**** INPUT MATERIAL

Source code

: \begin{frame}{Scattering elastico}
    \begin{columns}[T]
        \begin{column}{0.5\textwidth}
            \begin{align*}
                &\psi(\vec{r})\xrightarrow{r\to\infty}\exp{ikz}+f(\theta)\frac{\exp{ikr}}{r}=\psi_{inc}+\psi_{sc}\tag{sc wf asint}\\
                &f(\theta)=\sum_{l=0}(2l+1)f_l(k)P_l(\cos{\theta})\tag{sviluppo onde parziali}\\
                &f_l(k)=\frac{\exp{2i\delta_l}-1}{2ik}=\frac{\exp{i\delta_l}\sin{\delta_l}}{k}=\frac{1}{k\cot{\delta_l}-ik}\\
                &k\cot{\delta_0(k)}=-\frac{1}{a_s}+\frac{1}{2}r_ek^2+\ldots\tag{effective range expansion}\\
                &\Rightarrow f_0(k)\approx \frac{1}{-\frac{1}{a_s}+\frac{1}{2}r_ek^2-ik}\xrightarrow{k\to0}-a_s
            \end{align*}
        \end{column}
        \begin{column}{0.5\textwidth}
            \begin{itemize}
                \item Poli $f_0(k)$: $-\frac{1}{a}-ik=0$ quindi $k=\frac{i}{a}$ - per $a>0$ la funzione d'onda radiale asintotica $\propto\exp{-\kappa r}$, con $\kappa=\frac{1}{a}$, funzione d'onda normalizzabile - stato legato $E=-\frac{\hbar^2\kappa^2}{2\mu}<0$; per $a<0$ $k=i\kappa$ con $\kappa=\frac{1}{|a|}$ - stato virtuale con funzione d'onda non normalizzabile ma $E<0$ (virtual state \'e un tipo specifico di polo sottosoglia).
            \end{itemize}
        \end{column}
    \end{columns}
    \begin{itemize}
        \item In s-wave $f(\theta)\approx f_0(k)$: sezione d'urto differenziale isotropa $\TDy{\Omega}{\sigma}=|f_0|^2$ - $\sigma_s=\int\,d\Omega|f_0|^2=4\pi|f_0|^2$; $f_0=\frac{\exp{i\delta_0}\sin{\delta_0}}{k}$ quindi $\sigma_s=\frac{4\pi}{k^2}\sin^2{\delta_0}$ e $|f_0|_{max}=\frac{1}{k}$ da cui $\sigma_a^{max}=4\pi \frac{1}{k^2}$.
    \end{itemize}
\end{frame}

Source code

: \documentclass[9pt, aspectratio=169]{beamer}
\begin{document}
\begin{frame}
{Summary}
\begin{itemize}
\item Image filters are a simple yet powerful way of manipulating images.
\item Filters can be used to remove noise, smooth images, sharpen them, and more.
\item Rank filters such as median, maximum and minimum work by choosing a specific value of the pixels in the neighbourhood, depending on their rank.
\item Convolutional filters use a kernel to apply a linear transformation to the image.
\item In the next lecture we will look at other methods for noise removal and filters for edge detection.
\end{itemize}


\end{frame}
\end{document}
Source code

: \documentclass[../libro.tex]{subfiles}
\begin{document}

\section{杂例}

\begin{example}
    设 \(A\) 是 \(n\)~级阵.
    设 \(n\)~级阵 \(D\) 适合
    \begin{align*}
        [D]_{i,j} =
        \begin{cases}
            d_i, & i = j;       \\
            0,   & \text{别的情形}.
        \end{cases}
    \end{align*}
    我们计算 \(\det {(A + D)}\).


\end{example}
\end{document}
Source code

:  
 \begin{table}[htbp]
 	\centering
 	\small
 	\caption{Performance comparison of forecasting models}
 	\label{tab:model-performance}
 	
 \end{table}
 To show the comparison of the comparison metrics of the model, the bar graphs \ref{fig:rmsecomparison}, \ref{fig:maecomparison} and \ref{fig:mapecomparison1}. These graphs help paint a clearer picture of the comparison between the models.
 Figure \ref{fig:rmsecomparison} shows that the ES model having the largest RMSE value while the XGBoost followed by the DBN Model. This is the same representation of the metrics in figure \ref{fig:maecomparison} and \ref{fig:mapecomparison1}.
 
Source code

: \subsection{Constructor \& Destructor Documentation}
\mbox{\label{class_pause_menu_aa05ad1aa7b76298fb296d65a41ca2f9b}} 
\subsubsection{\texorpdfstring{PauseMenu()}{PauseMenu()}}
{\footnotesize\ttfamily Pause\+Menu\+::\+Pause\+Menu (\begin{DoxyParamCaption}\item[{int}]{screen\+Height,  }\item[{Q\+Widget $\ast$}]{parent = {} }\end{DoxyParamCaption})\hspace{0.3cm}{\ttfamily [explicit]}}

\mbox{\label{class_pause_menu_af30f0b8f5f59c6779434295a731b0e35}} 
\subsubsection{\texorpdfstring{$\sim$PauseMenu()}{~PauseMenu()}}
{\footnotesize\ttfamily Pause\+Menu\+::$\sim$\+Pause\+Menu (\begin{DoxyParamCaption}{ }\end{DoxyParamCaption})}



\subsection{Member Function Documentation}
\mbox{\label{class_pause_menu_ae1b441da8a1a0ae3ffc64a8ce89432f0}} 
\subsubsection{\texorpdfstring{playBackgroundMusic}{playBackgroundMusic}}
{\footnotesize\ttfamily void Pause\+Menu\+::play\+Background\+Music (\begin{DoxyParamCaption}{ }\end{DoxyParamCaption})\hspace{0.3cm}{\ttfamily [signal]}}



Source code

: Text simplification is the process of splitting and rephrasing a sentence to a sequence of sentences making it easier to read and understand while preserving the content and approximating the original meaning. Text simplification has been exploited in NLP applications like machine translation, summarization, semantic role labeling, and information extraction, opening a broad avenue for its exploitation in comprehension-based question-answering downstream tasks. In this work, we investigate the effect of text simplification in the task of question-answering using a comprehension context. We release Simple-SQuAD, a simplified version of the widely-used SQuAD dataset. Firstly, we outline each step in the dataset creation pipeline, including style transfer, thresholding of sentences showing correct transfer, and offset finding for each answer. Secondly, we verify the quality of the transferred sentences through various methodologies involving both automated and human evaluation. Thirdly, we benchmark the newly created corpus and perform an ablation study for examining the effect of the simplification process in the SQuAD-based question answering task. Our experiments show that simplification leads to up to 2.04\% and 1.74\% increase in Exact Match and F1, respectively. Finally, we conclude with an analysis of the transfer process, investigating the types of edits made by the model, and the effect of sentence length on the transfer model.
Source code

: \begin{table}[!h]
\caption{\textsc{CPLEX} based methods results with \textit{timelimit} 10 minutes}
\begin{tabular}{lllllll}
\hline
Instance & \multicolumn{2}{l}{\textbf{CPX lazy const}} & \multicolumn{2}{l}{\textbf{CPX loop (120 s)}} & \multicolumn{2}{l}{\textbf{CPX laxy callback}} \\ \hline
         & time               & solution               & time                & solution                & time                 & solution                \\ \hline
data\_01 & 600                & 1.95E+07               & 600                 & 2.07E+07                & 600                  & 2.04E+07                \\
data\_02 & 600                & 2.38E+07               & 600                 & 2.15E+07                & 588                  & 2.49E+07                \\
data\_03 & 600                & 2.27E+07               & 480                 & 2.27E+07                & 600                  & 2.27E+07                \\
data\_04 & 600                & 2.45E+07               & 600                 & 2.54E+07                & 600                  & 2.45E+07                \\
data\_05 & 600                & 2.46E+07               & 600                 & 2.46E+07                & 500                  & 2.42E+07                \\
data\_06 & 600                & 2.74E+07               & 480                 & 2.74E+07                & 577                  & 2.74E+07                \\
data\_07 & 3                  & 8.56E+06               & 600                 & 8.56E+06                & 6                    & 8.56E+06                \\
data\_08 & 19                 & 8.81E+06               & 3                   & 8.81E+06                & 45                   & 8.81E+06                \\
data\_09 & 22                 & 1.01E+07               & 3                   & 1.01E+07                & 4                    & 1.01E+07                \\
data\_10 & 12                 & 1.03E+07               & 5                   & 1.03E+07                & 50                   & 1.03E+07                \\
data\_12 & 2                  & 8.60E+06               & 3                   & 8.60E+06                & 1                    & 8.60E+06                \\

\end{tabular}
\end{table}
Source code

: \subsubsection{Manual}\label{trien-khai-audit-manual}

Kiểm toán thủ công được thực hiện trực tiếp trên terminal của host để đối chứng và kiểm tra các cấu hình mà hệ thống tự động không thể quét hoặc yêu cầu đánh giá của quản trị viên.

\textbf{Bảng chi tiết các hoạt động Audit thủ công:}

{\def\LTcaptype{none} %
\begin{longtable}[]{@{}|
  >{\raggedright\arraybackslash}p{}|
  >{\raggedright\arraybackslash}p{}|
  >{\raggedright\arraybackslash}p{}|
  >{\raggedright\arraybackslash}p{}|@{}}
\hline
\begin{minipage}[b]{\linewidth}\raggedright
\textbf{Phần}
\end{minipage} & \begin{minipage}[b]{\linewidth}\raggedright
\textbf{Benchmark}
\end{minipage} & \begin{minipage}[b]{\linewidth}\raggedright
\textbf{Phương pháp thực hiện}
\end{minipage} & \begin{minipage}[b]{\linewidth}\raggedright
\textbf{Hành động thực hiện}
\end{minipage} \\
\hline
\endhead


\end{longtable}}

********

DESCRIPTION OF THE TASK: Return only the number of lines above that include "noise".

ANSWER TO THIS PROBLEM: 2